Marco Rubio Delves Deep Into His Position On The Syrian War


Sen. Marco Rubio speaks with FNC's Chris Wallace about his position on the war in Syria, explaining where he has differed and where he has agreed with Senator Paul since 2013 when President Obama ignored his own 'red line.'


SEN. MARCO RUBIO: We need a ground force that defeats ISIS, and it should made up primarily of Arab Sunnis. That’s the only way you’re going to defeat them. They have to be defeated by Arab Sunnis themselves. So, they’re going to be the bulk of the ground force.

There will have to be American operators embedded alongside them. Special operators are combat troops. This is not a return to Iraq. We're not talking about 100,000 people or 50,000 armed soldiers.

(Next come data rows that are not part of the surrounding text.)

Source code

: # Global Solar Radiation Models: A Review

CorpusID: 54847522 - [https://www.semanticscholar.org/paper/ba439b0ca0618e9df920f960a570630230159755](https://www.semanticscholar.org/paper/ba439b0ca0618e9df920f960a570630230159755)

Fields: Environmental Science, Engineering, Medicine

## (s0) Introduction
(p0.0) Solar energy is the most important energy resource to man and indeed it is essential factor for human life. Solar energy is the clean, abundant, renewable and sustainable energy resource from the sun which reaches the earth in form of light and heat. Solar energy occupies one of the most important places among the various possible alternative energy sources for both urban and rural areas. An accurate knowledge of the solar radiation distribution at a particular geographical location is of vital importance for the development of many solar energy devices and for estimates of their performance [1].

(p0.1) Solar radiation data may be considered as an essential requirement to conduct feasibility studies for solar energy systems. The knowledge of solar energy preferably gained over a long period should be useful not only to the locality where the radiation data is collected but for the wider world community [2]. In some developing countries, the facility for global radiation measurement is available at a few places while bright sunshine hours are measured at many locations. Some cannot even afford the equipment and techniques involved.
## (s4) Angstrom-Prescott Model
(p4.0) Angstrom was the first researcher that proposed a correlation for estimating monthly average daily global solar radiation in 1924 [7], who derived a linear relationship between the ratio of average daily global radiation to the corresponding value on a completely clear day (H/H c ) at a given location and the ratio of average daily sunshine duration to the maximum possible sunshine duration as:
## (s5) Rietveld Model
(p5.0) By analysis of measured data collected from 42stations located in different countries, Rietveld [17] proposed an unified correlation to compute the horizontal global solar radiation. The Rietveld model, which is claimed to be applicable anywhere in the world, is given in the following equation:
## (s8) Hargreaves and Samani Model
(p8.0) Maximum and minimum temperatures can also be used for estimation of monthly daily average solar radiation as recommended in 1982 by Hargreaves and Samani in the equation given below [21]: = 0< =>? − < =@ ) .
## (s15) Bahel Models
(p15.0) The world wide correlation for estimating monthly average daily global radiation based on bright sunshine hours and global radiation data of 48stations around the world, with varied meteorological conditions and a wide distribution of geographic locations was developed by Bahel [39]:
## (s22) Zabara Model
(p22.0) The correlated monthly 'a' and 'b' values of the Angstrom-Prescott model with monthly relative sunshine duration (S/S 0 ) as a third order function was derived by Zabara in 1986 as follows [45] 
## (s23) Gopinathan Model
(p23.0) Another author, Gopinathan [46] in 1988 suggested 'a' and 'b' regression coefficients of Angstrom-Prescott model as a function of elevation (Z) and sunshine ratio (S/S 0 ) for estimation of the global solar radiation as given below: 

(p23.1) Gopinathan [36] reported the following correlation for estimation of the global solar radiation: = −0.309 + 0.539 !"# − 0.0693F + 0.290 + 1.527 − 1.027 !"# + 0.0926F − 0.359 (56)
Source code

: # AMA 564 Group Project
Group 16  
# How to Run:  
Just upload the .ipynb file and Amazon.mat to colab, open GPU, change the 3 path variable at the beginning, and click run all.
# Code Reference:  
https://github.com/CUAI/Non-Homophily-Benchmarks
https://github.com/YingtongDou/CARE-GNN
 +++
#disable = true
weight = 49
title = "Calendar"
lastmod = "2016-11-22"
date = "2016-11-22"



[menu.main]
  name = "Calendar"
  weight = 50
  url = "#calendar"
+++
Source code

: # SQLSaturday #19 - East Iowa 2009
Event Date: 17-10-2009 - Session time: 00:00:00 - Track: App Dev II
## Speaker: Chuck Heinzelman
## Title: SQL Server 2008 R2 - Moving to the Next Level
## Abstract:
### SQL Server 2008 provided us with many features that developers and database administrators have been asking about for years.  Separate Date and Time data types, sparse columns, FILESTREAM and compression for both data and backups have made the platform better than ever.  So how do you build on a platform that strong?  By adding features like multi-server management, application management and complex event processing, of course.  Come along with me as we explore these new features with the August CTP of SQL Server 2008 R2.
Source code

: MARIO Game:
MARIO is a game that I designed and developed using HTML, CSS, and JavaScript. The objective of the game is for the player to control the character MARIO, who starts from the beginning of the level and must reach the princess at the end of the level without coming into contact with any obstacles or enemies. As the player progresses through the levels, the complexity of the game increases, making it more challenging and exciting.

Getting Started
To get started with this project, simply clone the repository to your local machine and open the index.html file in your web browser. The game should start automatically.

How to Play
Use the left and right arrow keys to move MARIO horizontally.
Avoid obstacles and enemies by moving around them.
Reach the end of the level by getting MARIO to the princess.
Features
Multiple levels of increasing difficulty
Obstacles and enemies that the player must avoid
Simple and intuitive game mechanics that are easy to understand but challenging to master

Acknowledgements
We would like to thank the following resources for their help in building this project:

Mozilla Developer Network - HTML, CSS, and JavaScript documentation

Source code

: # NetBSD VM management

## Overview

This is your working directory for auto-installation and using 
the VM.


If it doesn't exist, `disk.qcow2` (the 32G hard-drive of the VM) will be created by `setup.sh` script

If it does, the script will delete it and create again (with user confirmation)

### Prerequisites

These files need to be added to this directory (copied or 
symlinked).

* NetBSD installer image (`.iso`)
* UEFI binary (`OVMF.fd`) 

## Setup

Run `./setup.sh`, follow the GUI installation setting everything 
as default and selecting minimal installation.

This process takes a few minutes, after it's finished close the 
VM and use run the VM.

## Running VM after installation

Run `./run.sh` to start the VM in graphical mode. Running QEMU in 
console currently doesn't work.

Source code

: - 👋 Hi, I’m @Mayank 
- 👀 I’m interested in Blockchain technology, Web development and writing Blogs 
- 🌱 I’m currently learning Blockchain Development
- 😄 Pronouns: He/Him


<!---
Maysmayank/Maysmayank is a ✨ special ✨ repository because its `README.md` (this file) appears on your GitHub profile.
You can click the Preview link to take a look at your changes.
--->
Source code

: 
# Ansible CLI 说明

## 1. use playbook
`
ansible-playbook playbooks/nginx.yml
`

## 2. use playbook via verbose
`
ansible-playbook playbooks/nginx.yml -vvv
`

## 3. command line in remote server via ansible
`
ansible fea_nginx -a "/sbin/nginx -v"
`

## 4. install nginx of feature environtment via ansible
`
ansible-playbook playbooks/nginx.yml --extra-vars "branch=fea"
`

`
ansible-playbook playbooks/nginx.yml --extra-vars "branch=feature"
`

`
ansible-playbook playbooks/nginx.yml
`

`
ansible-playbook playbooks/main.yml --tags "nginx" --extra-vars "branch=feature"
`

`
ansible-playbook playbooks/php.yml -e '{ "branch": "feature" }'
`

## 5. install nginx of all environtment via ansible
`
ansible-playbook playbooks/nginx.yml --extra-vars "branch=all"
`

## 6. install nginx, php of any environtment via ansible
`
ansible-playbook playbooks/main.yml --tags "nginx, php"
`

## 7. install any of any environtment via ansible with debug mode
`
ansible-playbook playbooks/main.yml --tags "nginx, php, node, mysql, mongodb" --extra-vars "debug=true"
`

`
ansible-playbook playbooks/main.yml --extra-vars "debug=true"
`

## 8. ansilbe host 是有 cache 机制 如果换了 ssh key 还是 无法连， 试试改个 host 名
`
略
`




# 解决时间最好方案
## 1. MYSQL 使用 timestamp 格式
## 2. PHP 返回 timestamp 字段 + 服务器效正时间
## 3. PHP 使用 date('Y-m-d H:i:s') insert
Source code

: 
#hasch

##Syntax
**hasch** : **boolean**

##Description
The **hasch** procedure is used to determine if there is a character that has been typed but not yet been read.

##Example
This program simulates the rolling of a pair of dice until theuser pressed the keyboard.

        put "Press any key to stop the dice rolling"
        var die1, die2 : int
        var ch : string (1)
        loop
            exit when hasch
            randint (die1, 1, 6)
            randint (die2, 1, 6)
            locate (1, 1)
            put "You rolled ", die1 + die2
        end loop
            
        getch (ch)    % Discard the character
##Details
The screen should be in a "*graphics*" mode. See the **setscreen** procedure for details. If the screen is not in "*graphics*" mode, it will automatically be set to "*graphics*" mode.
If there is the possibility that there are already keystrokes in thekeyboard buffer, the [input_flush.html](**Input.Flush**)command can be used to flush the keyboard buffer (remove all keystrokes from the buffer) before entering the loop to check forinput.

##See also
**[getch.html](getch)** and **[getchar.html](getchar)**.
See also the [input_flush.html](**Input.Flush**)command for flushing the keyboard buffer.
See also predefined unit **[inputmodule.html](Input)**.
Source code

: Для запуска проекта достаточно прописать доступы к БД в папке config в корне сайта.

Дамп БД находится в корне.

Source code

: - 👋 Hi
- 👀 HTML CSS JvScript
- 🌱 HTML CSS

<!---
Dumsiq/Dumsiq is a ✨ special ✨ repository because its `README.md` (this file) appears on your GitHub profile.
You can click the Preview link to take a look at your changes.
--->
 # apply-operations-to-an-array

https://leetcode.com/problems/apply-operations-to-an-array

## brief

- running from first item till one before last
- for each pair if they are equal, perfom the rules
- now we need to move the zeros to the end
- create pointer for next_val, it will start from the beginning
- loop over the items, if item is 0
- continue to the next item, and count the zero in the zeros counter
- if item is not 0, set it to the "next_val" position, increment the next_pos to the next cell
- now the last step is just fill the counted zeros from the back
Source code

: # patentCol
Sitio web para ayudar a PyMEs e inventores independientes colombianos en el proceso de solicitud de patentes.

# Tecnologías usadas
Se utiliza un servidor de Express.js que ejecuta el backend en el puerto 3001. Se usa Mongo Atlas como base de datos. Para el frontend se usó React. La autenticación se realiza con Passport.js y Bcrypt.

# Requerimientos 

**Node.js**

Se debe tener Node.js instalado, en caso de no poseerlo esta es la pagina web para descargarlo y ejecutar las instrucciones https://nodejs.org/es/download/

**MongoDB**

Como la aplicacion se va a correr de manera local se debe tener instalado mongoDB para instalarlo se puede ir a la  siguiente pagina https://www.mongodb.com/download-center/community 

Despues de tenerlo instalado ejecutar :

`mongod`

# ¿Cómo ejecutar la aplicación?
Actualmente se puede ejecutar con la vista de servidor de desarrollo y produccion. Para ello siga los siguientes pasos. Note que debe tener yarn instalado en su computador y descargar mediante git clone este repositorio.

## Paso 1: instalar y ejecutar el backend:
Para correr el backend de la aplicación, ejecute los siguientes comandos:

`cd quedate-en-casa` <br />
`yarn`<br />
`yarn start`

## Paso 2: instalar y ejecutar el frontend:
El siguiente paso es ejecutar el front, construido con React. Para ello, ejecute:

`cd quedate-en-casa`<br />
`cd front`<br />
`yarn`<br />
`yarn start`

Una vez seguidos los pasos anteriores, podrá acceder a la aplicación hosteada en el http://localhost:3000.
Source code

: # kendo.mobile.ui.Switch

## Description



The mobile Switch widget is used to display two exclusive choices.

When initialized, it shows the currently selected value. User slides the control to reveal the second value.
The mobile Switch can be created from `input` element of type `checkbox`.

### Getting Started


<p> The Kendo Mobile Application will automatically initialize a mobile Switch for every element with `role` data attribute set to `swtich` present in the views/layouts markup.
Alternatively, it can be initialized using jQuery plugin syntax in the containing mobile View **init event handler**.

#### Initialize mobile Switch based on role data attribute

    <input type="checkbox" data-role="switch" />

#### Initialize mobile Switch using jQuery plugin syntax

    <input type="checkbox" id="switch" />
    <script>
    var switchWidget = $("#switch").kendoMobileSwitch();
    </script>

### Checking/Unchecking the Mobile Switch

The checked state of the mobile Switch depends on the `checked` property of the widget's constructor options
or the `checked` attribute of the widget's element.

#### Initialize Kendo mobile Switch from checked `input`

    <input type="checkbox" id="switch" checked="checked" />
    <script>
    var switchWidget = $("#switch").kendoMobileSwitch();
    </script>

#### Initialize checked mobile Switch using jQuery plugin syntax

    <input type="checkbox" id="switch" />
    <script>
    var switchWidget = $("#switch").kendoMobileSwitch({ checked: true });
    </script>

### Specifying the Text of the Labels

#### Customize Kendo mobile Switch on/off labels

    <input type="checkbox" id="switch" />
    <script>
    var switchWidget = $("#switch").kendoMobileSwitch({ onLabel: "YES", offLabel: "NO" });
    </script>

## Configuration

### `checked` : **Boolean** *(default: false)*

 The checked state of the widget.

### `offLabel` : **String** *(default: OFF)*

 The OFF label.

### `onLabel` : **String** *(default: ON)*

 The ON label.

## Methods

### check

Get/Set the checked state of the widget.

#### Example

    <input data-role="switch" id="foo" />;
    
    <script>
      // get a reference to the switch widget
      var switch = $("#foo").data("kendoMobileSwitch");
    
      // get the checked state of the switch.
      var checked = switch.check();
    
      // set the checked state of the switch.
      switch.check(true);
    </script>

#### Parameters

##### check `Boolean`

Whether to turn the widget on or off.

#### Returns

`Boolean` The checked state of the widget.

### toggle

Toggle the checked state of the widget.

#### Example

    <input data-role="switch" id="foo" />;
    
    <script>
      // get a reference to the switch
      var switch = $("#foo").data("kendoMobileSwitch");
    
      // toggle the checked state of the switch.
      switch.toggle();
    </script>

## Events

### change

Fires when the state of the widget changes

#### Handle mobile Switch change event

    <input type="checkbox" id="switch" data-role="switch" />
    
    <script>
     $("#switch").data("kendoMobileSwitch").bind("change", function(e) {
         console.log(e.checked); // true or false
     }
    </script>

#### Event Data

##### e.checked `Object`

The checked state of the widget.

But we are talking about a significant force with special operators and others with specific missions that will have to be embedded alongside that Sunni Arab coalition that this president and the United States must put together if we are to defeat ISIS on the ground. It's the only way to do it. They have to be defeated by a ground force and have to be made up primarily of Sunnis.

CHRIS WALLACE, FNC: You are clearly one of the foreign policy hawks in the current GOP field. But some of your opponents note that back in 2013, when Bashar al Assad, the Syrian dictator, used chemical weapons -- crossed the red line and used chemical weapons against his own people, that you voted against the use of force allowing President Obama to use force against Assad.

Why is that, sir?

RUBIO: Well, first of all, I don't support air strikes again Assad now. No one is calling for those now either.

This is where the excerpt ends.